In statistics a distribution is a set of values and their corresponding probabilities.

For example, if you roll a six-sided die, the set of possible values is the numbers 1 to 6, and the probability associated with each value is 1/6.

As another example, you might be interested in how many times each word appears in common English usage. You could build a distribution that includes each word and how many times it appears.

In Python, you could represent a distribution with a dictionary that maps from each value to its probability. As an alternative, I have written a class called Pmf that represents a distribution. PMF stands for “probability mass function” which is a specific kind of distribution (we’ll see others soon).

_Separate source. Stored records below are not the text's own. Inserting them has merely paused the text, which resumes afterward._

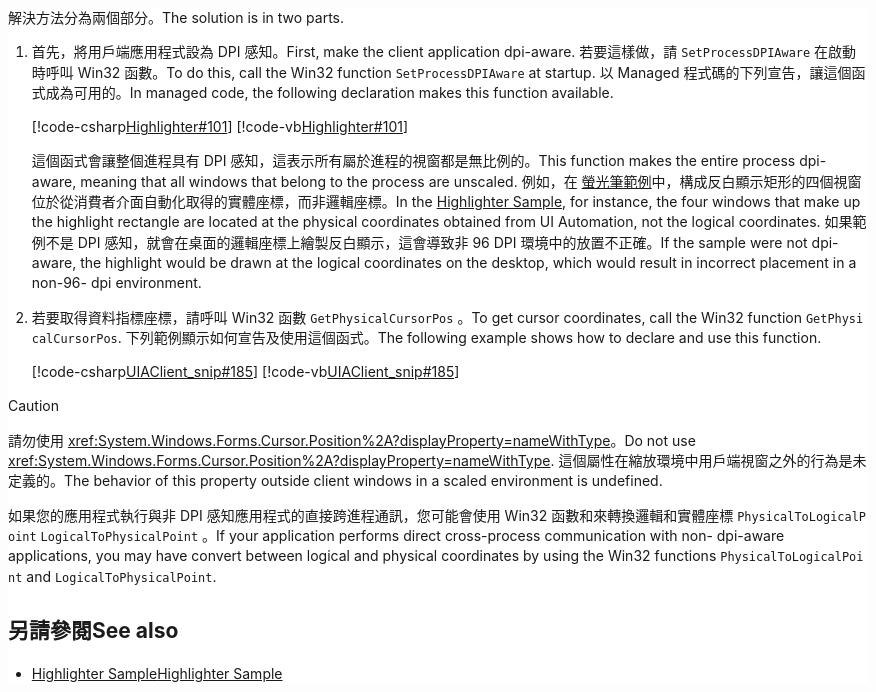  <span data-ttu-id="a807d-143">解決方法分為兩個部分。</span><span class="sxs-lookup"><span data-stu-id="a807d-143">The solution is in two parts.</span></span>  
  
1. <span data-ttu-id="a807d-144">首先，將用戶端應用程式設為 DPI 感知。</span><span class="sxs-lookup"><span data-stu-id="a807d-144">First, make the client application dpi-aware.</span></span> <span data-ttu-id="a807d-145">若要這樣做，請 `SetProcessDPIAware` 在啟動時呼叫 Win32 函數。</span><span class="sxs-lookup"><span data-stu-id="a807d-145">To do this, call the Win32 function `SetProcessDPIAware` at startup.</span></span> <span data-ttu-id="a807d-146">以 Managed 程式碼的下列宣告，讓這個函式成為可用的。</span><span class="sxs-lookup"><span data-stu-id="a807d-146">In managed code, the following declaration makes this function available.</span></span>  
  
     [!code-csharp[Highlighter#101](../../../samples/snippets/csharp/VS_Snippets_Wpf/Highlighter/CSharp/NativeMethods.cs#101)]
     [!code-vb[Highlighter#101](../../../samples/snippets/visualbasic/VS_Snippets_Wpf/Highlighter/VisualBasic/NativeMethods.vb#101)]  
  
     <span data-ttu-id="a807d-147">這個函式會讓整個進程具有 DPI 感知，這表示所有屬於進程的視窗都是無比例的。</span><span class="sxs-lookup"><span data-stu-id="a807d-147">This function makes the entire process dpi-aware, meaning that all windows that belong to the process are unscaled.</span></span> <span data-ttu-id="a807d-148">例如，在 [螢光筆範例](https://github.com/Microsoft/WPF-Samples/tree/master/Accessibility/Highlighter)中，構成反白顯示矩形的四個視窗位於從消費者介面自動化取得的實體座標，而非邏輯座標。</span><span class="sxs-lookup"><span data-stu-id="a807d-148">In the [Highlighter Sample](https://github.com/Microsoft/WPF-Samples/tree/master/Accessibility/Highlighter), for instance, the four windows that make up the highlight rectangle are located at the physical coordinates obtained from UI Automation, not the logical coordinates.</span></span> <span data-ttu-id="a807d-149">如果範例不是 DPI 感知，就會在桌面的邏輯座標上繪製反白顯示，這會導致非 96 DPI 環境中的放置不正確。</span><span class="sxs-lookup"><span data-stu-id="a807d-149">If the sample were not dpi-aware, the highlight would be drawn at the logical coordinates on the desktop, which would result in incorrect placement in a non-96- dpi environment.</span></span>  
  
2. <span data-ttu-id="a807d-150">若要取得資料指標座標，請呼叫 Win32 函數 `GetPhysicalCursorPos` 。</span><span class="sxs-lookup"><span data-stu-id="a807d-150">To get cursor coordinates, call the Win32 function `GetPhysicalCursorPos`.</span></span> <span data-ttu-id="a807d-151">下列範例顯示如何宣告及使用這個函式。</span><span class="sxs-lookup"><span data-stu-id="a807d-151">The following example shows how to declare and use this function.</span></span>  
  
     [!code-csharp[UIAClient_snip#185](../../../samples/snippets/csharp/VS_Snippets_Wpf/UIAClient_snip/CSharp/ClientForm.cs#185)]
     [!code-vb[UIAClient_snip#185](../../../samples/snippets/visualbasic/VS_Snippets_Wpf/UIAClient_snip/VisualBasic/ClientForm.vb#185)]  
  
> [!CAUTION]
> <span data-ttu-id="a807d-152">請勿使用 <xref:System.Windows.Forms.Cursor.Position%2A?displayProperty=nameWithType>。</span><span class="sxs-lookup"><span data-stu-id="a807d-152">Do not use <xref:System.Windows.Forms.Cursor.Position%2A?displayProperty=nameWithType>.</span></span> <span data-ttu-id="a807d-153">這個屬性在縮放環境中用戶端視窗之外的行為是未定義的。</span><span class="sxs-lookup"><span data-stu-id="a807d-153">The behavior of this property outside client windows in a scaled environment is undefined.</span></span>  
  
 <span data-ttu-id="a807d-154">如果您的應用程式執行與非 DPI 感知應用程式的直接跨進程通訊，您可能會使用 Win32 函數和來轉換邏輯和實體座標 `PhysicalToLogicalPoint` `LogicalToPhysicalPoint` 。</span><span class="sxs-lookup"><span data-stu-id="a807d-154">If your application performs direct cross-process communication with non- dpi-aware applications, you may have convert between logical and physical coordinates by using the Win32 functions `PhysicalToLogicalPoint` and `LogicalToPhysicalPoint`.</span></span>  
  
## <a name="see-also"></a><span data-ttu-id="a807d-155">另請參閱</span><span class="sxs-lookup"><span data-stu-id="a807d-155">See also</span></span>

- [<span data-ttu-id="a807d-156">Highlighter Sample</span><span class="sxs-lookup"><span data-stu-id="a807d-156">Highlighter Sample</span></span>](https://github.com/Microsoft/WPF-Samples/tree/master/Accessibility/Highlighter)
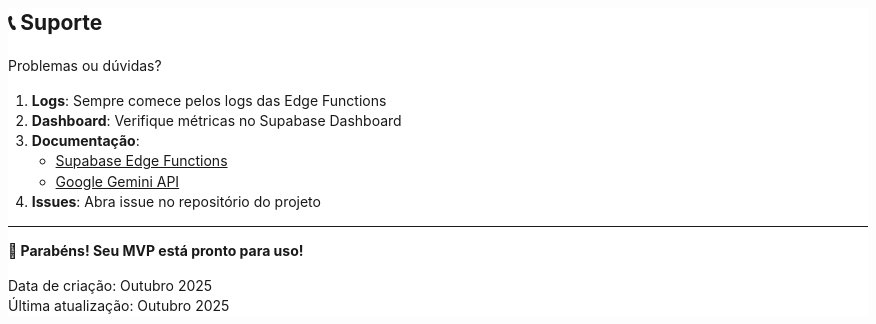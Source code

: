 
## 📞 Suporte

Problemas ou dúvidas?

1. **Logs**: Sempre comece pelos logs das Edge Functions
2. **Dashboard**: Verifique métricas no Supabase Dashboard
3. **Documentação**: 
   - [Supabase Edge Functions](https://supabase.com/docs/guides/functions)
   - [Google Gemini API](https://ai.google.dev/docs)
4. **Issues**: Abra issue no repositório do projeto

---

**🎉 Parabéns! Seu MVP está pronto para uso!**

Data de criação: Outubro 2025  
Última atualização: Outubro 2025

Pmf is defined in a Python module I wrote to accompany this book, called thinkbayes.py. You can download it from http://thinkbayes.com/thinkbayes.py. To use Pmf you can import it like this:

from thinkbayes import Pmf

The following code builds a Pmf to represent the distribution of outcomes for a six-sided die:

pmf = Pmf()
for x in [1,2,3,4,5,6]:
    pmf.Set(x, 1/6.0)

Pmf creates an empty Pmf object with no values. The Set method sets the probability associated with each value to 1/6.

Here’s another example that counts the number of times each word appears in a sequence:

pmf = Pmf()
for word in word_list:
    pmf.Incr(word, 1)

Incr increases the “probability” associated with each word by 1. If a word is not already in the Pmf, it is added.

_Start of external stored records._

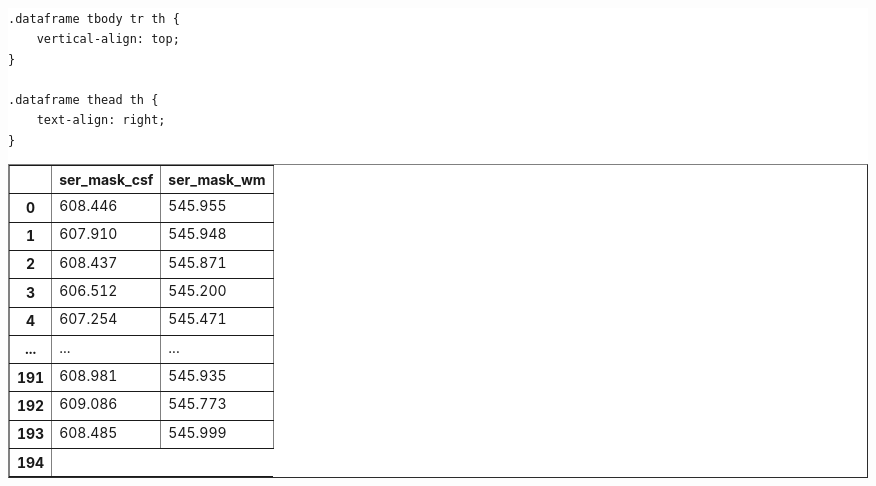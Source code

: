     .dataframe tbody tr th {
        vertical-align: top;
    }

    .dataframe thead th {
        text-align: right;
    }
</style>
<table border="1" class="dataframe">
  <thead>
    <tr style="text-align: right;">
      <th></th>
      <th>ser_mask_csf</th>
      <th>ser_mask_wm</th>
    </tr>
  </thead>
  <tbody>
    <tr>
      <th>0</th>
      <td>608.446</td>
      <td>545.955</td>
    </tr>
    <tr>
      <th>1</th>
      <td>607.910</td>
      <td>545.948</td>
    </tr>
    <tr>
      <th>2</th>
      <td>608.437</td>
      <td>545.871</td>
    </tr>
    <tr>
      <th>3</th>
      <td>606.512</td>
      <td>545.200</td>
    </tr>
    <tr>
      <th>4</th>
      <td>607.254</td>
      <td>545.471</td>
    </tr>
    <tr>
      <th>...</th>
      <td>...</td>
      <td>...</td>
    </tr>
    <tr>
      <th>191</th>
      <td>608.981</td>
      <td>545.935</td>
    </tr>
    <tr>
      <th>192</th>
      <td>609.086</td>
      <td>545.773</td>
    </tr>
    <tr>
      <th>193</th>
      <td>608.485</td>
      <td>545.999</td>
    </tr>
    <tr>
      <th>194</th>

I put “probability” in quotes because in this example, the probabilities are not normalized; that is, they do not add up to 1. So they are not true probabilities.

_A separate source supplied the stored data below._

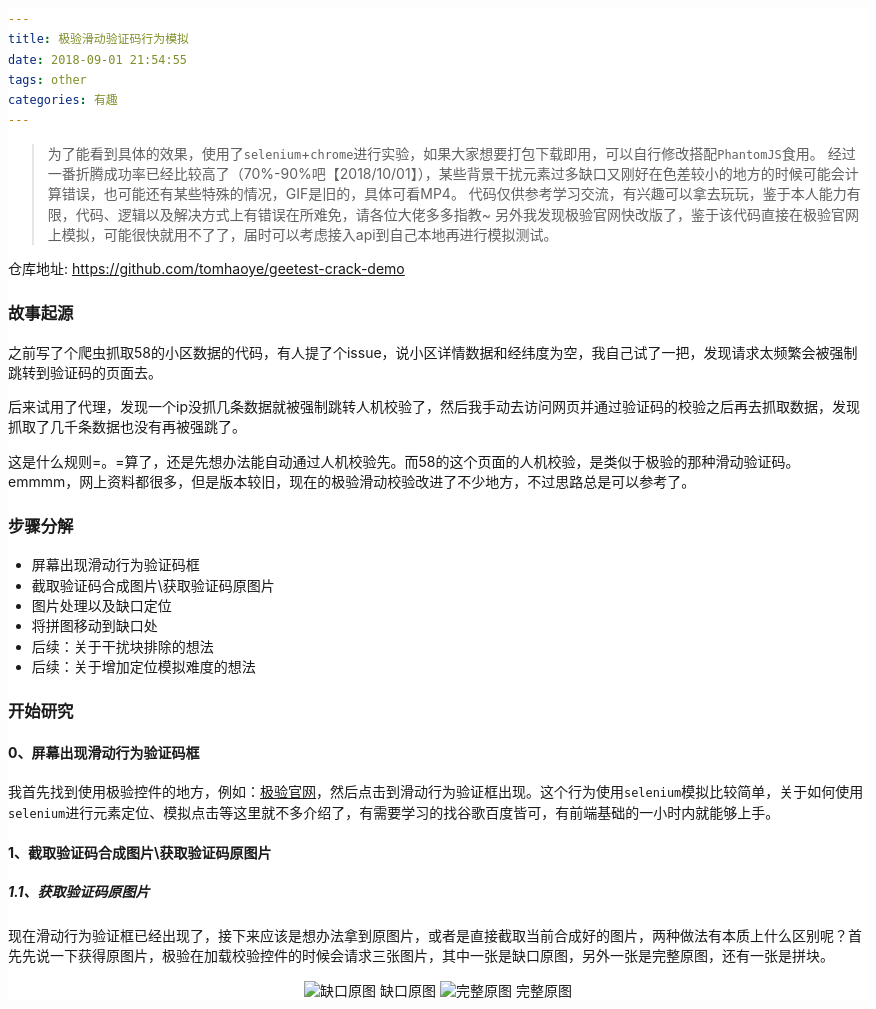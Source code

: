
 ```yaml
---
title: 极验滑动验证码行为模拟
date: 2018-09-01 21:54:55
tags: other
categories: 有趣
---
```


>为了能看到具体的效果，使用了`selenium`+`chrome`进行实验，如果大家想要打包下载即用，可以自行修改搭配`PhantomJS`食用。
经过一番折腾成功率已经比较高了（70%-90%吧【2018/10/01】），某些背景干扰元素过多缺口又刚好在色差较小的地方的时候可能会计算错误，也可能还有某些特殊的情况，GIF是旧的，具体可看MP4。 代码仅供参考学习交流，有兴趣可以拿去玩玩，鉴于本人能力有限，代码、逻辑以及解决方式上有错误在所难免，请各位大佬多多指教~ 
另外我发现极验官网快改版了，鉴于该代码直接在极验官网上模拟，可能很快就用不了了，届时可以考虑接入api到自己本地再进行模拟测试。

仓库地址: <a href='https://github.com/tomhaoye/geetest-crack-demo'>https://github.com/tomhaoye/geetest-crack-demo</a>


### 故事起源

之前写了个爬虫抓取58的小区数据的代码，有人提了个issue，说小区详情数据和经纬度为空，我自己试了一把，发现请求太频繁会被强制跳转到验证码的页面去。

后来试用了代理，发现一个ip没抓几条数据就被强制跳转人机校验了，然后我手动去访问网页并通过验证码的校验之后再去抓取数据，发现抓取了几千条数据也没有再被强跳了。

这是什么规则=。=算了，还是先想办法能自动通过人机校验先。而58的这个页面的人机校验，是类似于极验的那种滑动验证码。emmmm，网上资料都很多，但是版本较旧，现在的极验滑动校验改进了不少地方，不过思路总是可以参考了。

### 步骤分解

 - 屏幕出现滑动行为验证码框
 - 截取验证码合成图片\获取验证码原图片
 - 图片处理以及缺口定位
 - 将拼图移动到缺口处
 - 后续：关于干扰块排除的想法
 - 后续：关于增加定位模拟难度的想法

### 开始研究

#### 0、屏幕出现滑动行为验证码框

我首先找到使用极验控件的地方，例如：<a href="http://www.geetest.com/type/">极验官网</a>，然后点击到滑动行为验证框出现。这个行为使用`selenium`模拟比较简单，关于如何使用`selenium`进行元素定位、模拟点击等这里就不多介绍了，有需要学习的找谷歌百度皆可，有前端基础的一小时内就能够上手。

#### 1、截取验证码合成图片\获取验证码原图片

##### 1.1、获取验证码原图片

现在滑动行为验证框已经出现了，接下来应该是想办法拿到原图片，或者是直接截取当前合成好的图片，两种做法有本质上什么区别呢？首先先说一下获得原图片，极验在加载校验控件的时候会请求三张图片，其中一张是缺口原图，另外一张是完整原图，还有一张是拼块。
<center>
<img src="https://raw.githubusercontent.com/tomhaoye/geetest-crack-demo/master/src/1.jpg" alt="缺口原图">
缺口原图

<img src="https://raw.githubusercontent.com/tomhaoye/geetest-crack-demo/master/src/2.jpg" alt="完整原图">
完整原图
</center>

But in this example the word counts are proportional to the probabilities. So after we count all the words, we can compute probabilities by dividing through by the total number of words. Pmf provides a method, Normalize, that does exactly that:

pmf.Normalize()

Once you have made a Pmf object, you can ask for the probability associated with any value:

print pmf.Prob('the')

And that would print the frequency of the word “the” as a fraction of the words in the list.

Pmf uses a Python dictionary to store the values and their probabilities, so the values in the Pmf can be any hashable type. The probabilities can be any numerical type, but they are usually floating point numbers (type float).

2.2 The Cookie Problem

In the context of Bayes’s Theorem, it is natural to use a Pmf to map from each hypothesis to its probability. In the Cookie Problem, the hypotheses are B₁ and B₂. In Python, I represent them with strings:

pmf = Pmf()
pmf.Set('Bowl 1', 0.5)
pmf.Set('Bowl 2', 0.5)

This distribution, which contains the priors for each hypothesis, is called (wait for it) the prior distribution.

To update the distribution based on new data (the vanilla cookie), we multiply each prior by the corresponding likelihood. The likelihood of drawing a vanilla cookie from Bowl 1 is 3/4. The likelihood for Bowl 2 is 1/2.

pmf.Mult('Bowl 1', 0.75)
pmf.Mult('Bowl 2', 0.5)

Mult does what you would expect. It gets the probability for the given hypothesis and multiplies by the given likelihood.

After this update, the distribution is no longer normalized, but because these hypotheses are mutually exclusive and collectively exhaustive, we can renormalize:

pmf.Normalize()

The result is a distribution that contains the posterior probability for each hypothesis, which is called (wait now) the posterior distribution.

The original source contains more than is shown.